◆ Exercise materials ◆
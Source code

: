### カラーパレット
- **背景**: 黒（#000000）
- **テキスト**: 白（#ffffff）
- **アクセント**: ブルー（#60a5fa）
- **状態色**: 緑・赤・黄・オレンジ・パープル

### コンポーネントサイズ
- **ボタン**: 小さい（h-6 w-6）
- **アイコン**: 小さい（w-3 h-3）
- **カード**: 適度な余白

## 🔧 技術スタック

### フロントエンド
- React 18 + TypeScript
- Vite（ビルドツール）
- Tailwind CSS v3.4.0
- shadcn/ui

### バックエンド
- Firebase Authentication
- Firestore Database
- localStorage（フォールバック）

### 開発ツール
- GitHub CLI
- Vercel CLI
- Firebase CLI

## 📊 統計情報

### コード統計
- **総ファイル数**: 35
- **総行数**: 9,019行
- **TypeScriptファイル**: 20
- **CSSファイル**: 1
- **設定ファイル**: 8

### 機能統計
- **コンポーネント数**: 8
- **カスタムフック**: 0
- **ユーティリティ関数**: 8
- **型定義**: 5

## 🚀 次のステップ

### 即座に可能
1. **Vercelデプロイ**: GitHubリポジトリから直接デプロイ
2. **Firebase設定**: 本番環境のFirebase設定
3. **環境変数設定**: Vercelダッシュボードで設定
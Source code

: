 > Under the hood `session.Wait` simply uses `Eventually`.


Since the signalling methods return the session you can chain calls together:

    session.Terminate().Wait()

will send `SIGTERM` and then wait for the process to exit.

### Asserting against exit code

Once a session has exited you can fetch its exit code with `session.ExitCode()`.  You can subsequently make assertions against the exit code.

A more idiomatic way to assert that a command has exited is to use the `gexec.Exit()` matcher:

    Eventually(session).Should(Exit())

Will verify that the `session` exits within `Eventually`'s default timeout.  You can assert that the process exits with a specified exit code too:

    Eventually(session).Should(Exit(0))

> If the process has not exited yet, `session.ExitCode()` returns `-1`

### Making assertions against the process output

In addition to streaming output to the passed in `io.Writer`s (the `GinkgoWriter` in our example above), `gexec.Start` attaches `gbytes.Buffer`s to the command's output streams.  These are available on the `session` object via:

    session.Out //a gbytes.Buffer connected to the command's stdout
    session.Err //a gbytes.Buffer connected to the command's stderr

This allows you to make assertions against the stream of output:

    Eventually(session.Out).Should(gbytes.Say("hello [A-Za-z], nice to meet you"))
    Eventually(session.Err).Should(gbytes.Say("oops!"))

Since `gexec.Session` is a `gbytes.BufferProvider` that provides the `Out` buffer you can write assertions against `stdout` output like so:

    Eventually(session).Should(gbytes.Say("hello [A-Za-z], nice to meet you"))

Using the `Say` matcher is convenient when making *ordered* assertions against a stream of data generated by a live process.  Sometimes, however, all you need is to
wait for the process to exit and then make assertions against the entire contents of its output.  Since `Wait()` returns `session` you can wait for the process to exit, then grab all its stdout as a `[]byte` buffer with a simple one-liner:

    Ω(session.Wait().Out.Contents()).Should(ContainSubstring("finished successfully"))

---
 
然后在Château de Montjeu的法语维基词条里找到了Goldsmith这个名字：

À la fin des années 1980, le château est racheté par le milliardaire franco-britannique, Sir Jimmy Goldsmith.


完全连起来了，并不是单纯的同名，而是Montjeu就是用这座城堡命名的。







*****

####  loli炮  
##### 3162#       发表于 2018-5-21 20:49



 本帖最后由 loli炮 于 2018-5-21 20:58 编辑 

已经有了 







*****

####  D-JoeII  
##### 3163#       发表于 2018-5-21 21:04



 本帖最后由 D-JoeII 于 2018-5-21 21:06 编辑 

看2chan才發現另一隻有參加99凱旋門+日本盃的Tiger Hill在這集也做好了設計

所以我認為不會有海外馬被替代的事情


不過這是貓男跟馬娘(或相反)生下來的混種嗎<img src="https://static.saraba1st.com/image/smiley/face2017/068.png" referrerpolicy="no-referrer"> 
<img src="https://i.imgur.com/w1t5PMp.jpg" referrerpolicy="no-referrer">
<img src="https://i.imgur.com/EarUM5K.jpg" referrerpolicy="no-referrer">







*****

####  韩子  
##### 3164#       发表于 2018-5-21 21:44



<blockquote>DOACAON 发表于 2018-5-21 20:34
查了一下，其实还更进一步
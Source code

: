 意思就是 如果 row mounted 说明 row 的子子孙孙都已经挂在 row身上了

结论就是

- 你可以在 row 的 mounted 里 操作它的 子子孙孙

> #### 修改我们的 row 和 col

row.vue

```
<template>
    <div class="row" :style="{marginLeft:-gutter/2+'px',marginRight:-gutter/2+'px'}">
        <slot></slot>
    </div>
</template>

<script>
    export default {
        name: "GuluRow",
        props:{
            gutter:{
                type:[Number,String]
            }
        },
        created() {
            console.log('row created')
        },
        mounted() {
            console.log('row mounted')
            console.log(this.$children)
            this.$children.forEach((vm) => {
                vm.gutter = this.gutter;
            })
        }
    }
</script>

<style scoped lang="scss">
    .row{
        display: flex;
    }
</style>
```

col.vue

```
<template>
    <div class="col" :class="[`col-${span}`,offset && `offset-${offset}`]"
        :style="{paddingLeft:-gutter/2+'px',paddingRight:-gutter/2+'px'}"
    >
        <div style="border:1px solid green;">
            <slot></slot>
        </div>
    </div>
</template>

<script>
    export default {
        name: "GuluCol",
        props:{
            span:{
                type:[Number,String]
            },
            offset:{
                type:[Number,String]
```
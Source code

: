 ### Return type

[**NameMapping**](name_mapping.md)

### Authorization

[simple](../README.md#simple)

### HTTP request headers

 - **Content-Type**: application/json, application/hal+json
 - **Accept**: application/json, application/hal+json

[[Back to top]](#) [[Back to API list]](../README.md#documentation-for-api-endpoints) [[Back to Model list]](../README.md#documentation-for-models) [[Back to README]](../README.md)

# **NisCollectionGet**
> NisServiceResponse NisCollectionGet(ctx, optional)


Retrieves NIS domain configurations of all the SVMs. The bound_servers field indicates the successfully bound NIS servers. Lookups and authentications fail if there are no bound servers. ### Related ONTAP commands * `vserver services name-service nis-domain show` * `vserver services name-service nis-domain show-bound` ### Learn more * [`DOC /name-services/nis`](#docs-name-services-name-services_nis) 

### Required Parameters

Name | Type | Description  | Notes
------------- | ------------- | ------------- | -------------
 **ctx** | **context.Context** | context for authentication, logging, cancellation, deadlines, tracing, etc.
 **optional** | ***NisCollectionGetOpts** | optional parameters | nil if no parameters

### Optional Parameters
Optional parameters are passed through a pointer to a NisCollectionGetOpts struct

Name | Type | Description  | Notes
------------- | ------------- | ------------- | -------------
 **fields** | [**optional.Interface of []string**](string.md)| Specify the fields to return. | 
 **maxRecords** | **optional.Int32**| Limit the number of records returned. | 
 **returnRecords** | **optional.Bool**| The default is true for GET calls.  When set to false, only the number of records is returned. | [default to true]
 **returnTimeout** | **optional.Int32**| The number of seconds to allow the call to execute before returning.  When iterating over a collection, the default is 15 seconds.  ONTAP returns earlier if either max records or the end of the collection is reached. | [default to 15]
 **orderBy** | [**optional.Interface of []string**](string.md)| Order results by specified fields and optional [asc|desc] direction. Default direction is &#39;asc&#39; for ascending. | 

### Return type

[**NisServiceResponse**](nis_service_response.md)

◆ Task prompt ◆
The first line of the records begins the span, and the line containing "- Vite（ビルドツール）" ends it. Reproduce that span exactly, both ends included.

◆ Reply to the task ◆
Source code

:### カラーパレット
- **背景**: 黒（#000000）
- **テキスト**: 白（#ffffff）
- **アクセント**: ブルー（#60a5fa）
- **状態色**: 緑・赤・黄・オレンジ・パープル

### コンポーネントサイズ
- **ボタン**: 小さい（h-6 w-6）
- **アイコン**: 小さい（w-3 h-3）
- **カード**: 適度な余白

## 🔧 技術スタック

### フロントエンド
- React 18 + TypeScript
- Vite（ビルドツール）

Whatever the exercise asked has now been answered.